*** Block opens ***
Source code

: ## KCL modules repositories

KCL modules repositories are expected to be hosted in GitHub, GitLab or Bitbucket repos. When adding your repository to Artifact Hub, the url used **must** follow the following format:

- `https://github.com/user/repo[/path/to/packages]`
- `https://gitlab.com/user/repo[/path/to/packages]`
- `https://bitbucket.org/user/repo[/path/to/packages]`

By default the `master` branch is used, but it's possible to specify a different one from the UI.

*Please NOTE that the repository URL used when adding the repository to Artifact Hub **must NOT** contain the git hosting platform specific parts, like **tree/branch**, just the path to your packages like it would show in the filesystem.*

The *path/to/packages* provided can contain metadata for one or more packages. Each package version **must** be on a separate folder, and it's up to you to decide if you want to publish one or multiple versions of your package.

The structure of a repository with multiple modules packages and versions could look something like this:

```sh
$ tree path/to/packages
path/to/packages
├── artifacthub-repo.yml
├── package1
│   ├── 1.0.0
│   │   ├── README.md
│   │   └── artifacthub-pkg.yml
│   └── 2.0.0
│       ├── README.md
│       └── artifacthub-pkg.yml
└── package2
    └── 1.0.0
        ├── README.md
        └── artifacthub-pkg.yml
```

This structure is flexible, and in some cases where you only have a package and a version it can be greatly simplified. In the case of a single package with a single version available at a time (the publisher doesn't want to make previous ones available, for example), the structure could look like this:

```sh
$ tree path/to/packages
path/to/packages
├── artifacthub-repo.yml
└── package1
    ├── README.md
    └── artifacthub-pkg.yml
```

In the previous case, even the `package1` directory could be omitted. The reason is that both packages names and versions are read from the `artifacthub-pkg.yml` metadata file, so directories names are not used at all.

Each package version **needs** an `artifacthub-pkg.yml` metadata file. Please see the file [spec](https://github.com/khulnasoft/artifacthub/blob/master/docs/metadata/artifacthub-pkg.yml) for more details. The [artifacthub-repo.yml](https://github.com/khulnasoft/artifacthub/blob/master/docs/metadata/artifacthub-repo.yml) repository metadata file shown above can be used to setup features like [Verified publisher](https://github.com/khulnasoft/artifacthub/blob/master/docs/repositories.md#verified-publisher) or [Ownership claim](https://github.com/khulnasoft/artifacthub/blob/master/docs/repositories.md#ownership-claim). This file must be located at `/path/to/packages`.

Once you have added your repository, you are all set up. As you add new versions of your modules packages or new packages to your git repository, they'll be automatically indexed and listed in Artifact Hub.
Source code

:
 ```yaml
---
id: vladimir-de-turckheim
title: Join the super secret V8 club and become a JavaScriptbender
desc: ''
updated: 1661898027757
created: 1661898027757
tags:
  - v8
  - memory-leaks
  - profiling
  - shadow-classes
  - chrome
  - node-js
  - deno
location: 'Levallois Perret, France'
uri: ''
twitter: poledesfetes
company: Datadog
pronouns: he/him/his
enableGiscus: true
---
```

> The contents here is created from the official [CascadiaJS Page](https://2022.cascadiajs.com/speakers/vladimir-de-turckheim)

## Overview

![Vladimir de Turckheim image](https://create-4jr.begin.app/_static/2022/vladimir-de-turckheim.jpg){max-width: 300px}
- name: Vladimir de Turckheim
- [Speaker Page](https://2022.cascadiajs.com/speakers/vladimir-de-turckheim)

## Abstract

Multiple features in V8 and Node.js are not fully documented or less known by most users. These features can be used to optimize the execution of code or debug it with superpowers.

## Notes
*** Block closes ***
*** Block opens ***
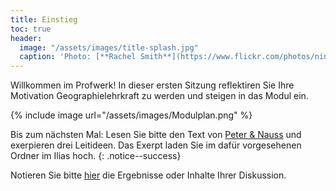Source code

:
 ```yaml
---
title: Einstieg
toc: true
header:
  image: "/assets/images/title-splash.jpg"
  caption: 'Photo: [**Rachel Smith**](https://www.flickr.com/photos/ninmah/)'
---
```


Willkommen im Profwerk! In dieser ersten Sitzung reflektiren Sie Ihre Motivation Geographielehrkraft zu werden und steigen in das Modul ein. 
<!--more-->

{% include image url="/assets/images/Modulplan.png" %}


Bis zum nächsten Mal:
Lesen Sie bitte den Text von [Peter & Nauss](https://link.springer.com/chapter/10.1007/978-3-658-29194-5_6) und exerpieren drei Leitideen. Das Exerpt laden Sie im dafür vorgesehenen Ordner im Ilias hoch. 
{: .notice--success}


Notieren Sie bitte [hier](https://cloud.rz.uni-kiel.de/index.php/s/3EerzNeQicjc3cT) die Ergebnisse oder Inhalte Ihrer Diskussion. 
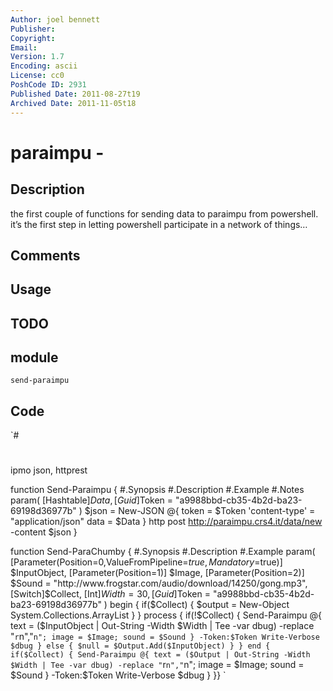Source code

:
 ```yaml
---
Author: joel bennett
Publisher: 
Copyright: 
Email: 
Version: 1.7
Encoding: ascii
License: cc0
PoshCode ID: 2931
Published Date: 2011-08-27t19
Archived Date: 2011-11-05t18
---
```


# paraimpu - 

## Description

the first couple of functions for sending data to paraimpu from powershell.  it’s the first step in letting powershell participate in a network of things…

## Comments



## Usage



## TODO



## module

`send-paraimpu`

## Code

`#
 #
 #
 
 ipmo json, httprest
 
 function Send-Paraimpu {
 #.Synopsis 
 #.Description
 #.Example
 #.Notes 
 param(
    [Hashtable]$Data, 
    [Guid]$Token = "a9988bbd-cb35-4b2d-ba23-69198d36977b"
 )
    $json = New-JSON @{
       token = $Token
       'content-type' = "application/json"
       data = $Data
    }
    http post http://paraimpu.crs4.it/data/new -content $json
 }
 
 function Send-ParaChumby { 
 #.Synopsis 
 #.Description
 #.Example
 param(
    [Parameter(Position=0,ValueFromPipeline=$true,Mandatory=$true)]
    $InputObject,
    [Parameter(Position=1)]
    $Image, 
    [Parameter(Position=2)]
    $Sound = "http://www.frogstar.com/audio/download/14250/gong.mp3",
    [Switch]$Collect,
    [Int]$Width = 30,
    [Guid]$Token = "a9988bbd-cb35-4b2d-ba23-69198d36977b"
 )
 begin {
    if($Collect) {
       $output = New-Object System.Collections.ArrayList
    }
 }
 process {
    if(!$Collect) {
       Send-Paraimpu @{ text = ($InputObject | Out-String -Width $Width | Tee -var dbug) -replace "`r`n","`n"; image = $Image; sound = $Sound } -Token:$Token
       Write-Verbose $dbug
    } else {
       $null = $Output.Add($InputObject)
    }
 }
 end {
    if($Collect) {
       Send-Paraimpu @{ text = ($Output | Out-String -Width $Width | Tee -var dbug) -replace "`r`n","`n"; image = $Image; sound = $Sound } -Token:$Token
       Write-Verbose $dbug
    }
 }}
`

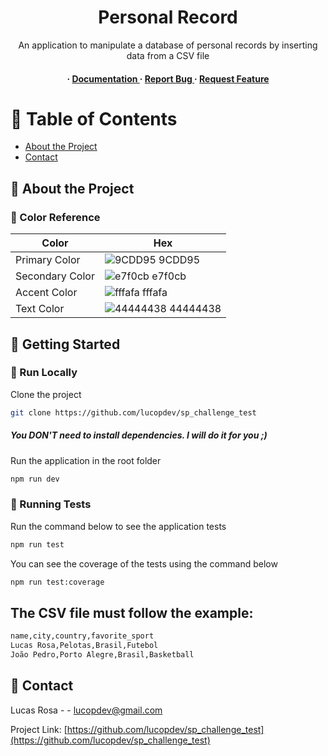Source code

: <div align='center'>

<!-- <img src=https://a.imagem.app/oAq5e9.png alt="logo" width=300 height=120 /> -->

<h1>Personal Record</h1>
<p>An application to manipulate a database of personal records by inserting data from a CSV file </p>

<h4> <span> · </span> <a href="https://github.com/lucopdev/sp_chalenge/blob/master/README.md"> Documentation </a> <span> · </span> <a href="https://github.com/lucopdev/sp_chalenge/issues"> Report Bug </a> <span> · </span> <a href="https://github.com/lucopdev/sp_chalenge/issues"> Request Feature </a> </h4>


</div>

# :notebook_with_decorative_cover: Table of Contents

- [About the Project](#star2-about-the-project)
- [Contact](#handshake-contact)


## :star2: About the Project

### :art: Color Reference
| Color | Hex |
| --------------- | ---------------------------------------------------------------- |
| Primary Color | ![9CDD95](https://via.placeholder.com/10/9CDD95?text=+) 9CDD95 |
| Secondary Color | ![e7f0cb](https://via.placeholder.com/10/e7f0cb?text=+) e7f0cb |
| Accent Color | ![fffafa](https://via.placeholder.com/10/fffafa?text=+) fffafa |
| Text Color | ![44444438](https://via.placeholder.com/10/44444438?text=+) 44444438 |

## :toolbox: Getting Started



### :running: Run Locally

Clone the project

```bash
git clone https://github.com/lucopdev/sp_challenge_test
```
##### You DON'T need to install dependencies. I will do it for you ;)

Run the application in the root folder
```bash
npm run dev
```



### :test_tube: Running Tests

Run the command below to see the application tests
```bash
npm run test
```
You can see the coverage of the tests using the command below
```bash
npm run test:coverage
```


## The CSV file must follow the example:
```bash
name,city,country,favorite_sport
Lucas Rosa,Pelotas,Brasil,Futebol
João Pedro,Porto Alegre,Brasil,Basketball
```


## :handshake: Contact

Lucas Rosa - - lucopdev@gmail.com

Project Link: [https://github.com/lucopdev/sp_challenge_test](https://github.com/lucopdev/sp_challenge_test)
*** Block closes ***
*** Block opens ***
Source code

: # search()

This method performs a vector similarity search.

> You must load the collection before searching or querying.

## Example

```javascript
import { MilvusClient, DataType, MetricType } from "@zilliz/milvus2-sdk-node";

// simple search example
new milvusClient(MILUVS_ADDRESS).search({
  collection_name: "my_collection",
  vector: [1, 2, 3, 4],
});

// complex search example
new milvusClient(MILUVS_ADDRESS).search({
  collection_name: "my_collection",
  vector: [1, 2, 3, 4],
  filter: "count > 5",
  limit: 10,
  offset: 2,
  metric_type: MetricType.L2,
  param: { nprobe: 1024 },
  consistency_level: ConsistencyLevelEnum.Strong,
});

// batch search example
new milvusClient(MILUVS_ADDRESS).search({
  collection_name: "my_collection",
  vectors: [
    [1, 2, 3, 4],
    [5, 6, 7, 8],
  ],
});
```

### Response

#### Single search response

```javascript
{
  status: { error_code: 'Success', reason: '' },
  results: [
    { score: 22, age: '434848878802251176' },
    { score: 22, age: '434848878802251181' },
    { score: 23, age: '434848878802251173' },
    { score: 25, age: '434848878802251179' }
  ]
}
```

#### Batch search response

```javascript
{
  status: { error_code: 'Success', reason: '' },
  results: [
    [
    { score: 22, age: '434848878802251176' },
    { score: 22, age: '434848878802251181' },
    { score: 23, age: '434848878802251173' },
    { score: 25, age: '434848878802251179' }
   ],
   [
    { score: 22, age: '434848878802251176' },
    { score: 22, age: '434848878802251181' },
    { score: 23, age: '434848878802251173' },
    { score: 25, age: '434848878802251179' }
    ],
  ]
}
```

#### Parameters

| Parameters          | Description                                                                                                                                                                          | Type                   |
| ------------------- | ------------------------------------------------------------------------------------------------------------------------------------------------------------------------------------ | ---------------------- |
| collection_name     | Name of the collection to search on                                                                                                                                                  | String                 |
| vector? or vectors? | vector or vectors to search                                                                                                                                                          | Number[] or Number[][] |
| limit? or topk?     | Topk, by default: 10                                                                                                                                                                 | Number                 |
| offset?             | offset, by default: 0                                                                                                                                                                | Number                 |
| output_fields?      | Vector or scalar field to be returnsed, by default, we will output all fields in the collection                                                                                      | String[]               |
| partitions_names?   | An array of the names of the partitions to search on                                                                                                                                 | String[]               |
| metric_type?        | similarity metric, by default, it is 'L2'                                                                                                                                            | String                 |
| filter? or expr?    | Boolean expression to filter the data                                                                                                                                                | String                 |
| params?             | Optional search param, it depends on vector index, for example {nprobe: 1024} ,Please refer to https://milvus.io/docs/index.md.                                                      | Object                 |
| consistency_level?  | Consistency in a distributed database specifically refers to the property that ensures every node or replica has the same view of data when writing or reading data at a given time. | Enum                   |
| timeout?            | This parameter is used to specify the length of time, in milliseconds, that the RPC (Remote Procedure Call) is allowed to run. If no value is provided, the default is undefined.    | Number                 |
*** Block closes ***
**Exercise:** The answer must be every line from the records above that contains "repository".

**Result of the task:**
KCL modules repositories are expected to be hosted in GitHub, GitLab or Bitbucket repos. When adding your repository to Artifact Hub, the url used **must** follow the following format:
*Please NOTE that the repository URL used when adding the repository to Artifact Hub **must NOT** contain the git hosting platform specific parts, like **tree/branch**, just the path to your packages like it would show in the filesystem.*
The structure of a repository with multiple modules packages and versions could look something like this:
Each package version **needs** an `artifacthub-pkg.yml` metadata file. Please see the file [spec](https://github.com/khulnasoft/artifacthub/blob/master/docs/metadata/artifacthub-pkg.yml) for more details. The [artifacthub-repo.yml](https://github.com/khulnasoft/artifacthub/blob/master/docs/metadata/artifacthub-repo.yml) repository metadata file shown above can be used to setup features like [Verified publisher](https://github.com/khulnasoft/artifacthub/blob/master/docs/repositories.md#verified-publisher) or [Ownership claim](https://github.com/khulnasoft/artifacthub/blob/master/docs/repositories.md#ownership-claim). This file must be located at `/path/to/packages`.
Once you have added your repository, you are all set up. As you add new versions of your modules packages or new packages to your git repository, they'll be automatically indexed and listed in Artifact Hub.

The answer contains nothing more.